Work item:
Scan the listing for the word "into", and copy out each line where it is found.

##############################

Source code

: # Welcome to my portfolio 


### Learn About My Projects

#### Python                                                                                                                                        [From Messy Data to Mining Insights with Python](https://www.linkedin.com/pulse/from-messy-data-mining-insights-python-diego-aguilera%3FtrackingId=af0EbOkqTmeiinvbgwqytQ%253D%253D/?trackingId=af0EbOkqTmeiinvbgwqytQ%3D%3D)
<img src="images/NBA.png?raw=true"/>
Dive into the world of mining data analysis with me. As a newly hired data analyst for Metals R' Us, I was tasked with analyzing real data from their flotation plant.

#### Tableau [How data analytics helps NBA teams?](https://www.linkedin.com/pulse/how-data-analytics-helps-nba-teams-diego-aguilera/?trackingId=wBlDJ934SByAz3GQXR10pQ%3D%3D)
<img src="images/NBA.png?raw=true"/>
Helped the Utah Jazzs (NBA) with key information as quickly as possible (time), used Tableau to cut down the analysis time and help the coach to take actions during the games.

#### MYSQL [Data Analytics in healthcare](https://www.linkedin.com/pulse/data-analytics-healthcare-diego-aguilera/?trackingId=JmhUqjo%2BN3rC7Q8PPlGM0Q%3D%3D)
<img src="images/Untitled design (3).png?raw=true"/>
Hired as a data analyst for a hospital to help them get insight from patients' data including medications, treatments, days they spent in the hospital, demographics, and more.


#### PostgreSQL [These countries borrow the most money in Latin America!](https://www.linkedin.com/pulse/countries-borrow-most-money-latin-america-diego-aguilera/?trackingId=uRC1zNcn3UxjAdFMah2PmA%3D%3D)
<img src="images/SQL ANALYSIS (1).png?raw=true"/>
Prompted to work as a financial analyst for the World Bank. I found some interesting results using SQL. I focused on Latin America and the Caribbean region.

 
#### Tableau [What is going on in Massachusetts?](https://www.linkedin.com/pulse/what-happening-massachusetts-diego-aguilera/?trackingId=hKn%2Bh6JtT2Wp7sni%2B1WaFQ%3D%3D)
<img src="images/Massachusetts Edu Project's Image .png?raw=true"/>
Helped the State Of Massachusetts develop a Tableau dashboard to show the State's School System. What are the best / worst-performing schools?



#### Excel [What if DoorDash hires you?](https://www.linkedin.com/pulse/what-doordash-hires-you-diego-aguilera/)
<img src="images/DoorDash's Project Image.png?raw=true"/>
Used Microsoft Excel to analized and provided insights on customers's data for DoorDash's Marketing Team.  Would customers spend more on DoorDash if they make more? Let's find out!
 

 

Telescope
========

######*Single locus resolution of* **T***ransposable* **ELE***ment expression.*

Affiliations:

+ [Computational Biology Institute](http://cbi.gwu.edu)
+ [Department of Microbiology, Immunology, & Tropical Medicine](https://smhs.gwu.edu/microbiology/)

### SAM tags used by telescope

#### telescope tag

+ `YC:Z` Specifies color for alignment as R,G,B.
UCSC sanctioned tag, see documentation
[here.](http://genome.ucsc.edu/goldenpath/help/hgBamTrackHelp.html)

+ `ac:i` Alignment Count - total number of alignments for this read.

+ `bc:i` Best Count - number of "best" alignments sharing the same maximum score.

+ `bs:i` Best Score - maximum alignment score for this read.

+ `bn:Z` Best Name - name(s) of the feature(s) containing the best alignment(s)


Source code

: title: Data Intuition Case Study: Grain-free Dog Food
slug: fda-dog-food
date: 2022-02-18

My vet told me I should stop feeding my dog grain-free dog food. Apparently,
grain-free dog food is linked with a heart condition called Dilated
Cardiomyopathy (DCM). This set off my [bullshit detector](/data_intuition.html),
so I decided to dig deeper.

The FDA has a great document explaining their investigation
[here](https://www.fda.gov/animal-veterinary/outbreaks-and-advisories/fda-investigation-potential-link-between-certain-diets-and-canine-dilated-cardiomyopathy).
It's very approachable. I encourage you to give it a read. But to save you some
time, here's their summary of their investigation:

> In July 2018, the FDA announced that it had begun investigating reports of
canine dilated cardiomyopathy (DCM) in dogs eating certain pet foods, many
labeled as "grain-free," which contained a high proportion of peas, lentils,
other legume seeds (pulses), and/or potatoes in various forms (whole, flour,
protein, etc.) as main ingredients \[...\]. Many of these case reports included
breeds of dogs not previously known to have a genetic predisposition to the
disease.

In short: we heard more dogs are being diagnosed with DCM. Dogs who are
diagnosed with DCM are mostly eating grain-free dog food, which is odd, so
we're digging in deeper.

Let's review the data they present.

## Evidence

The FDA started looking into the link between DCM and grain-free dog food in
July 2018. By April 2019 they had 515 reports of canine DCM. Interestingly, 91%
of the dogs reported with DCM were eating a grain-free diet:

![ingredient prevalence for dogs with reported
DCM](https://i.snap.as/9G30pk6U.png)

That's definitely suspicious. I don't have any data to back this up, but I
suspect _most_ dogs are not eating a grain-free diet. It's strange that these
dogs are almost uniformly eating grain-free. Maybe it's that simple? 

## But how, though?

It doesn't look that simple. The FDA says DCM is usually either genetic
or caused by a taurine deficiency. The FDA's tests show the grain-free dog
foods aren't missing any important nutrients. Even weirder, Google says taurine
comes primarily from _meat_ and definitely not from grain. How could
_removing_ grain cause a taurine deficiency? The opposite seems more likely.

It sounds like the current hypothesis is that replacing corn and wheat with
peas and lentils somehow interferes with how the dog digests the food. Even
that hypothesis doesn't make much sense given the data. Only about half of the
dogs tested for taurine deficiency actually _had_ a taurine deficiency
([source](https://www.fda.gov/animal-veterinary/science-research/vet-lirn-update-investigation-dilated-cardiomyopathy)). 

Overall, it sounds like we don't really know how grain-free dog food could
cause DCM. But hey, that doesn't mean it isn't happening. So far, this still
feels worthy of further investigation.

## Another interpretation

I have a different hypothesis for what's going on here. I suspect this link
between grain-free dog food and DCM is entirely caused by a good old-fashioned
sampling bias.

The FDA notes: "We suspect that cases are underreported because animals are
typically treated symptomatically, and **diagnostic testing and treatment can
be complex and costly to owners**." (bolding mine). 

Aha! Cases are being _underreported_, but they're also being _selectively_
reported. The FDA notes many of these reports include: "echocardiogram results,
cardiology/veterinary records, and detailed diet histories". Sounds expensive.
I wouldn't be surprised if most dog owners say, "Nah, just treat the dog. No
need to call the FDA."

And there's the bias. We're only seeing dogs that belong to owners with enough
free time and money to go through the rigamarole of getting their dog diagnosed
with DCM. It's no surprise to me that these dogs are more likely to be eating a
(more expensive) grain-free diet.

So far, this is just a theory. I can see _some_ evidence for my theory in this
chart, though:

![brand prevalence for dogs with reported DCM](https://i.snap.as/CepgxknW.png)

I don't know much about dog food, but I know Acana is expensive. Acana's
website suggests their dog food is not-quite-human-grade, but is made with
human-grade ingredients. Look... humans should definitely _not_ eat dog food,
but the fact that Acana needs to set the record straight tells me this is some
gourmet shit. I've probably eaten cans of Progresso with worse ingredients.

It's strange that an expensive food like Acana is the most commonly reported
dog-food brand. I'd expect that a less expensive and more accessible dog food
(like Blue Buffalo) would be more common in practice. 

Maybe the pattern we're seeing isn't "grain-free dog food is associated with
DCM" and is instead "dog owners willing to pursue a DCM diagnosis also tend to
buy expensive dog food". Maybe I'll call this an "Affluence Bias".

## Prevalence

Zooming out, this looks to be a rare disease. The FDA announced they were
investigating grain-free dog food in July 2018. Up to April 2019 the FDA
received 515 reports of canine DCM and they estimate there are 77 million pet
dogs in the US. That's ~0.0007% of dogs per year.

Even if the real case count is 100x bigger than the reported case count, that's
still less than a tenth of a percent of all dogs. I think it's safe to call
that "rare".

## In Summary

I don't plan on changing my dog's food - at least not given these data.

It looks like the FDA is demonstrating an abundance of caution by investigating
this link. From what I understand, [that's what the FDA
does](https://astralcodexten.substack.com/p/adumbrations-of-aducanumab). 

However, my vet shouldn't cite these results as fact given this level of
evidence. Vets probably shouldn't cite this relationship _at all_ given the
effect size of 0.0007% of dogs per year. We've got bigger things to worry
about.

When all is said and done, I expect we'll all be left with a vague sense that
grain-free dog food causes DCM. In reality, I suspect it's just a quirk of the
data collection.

##############################

Response:
Dive into the world of mining data analysis with me. As a newly hired data analyst for Metals R' Us, I was tasked with analyzing real data from their flotation plant.
The FDA started looking into the link between DCM and grain-free dog food in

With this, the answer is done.